Saved entries:
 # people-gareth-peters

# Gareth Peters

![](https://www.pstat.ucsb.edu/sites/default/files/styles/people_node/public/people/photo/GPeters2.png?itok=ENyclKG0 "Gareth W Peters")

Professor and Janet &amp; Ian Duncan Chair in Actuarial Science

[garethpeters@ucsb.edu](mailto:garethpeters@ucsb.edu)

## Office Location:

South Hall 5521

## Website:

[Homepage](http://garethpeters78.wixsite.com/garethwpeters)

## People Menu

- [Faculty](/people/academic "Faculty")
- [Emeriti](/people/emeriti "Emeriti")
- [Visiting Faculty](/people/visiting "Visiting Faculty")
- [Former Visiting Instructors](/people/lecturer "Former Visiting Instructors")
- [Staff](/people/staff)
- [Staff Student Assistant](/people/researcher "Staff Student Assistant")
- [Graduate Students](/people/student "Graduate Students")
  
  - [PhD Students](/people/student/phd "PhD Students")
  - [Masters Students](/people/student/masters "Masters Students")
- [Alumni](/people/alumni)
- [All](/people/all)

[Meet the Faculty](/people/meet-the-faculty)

---

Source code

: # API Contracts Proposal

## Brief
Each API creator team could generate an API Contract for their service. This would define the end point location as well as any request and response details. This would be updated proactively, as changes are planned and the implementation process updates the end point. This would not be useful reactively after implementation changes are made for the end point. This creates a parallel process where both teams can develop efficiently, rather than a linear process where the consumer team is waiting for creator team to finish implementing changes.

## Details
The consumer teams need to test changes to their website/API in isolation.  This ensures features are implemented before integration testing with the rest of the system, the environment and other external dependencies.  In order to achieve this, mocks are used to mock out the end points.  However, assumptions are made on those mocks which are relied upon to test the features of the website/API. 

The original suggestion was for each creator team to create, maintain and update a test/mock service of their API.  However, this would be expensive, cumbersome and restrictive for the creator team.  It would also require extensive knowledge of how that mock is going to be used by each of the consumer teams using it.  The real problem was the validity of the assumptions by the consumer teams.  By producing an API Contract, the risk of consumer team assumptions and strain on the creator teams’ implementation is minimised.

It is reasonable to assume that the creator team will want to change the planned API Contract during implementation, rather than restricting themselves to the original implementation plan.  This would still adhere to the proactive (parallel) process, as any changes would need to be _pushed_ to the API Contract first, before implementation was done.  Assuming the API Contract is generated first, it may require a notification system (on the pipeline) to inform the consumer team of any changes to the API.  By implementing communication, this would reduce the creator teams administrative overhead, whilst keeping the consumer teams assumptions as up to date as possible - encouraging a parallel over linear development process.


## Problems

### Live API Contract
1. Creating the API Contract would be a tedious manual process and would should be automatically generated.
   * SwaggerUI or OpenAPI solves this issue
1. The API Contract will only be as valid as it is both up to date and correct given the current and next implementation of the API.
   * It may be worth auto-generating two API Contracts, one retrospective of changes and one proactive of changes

_HOW TO COMPLETE THIS TASK_
Please report all lines in the entries where "Contracts" appears.

_RESULT FOR THIS TASK_
: # API Contracts Proposal
   * It may be worth auto-generating two API Contracts, one retrospective of changes and one proactive of changes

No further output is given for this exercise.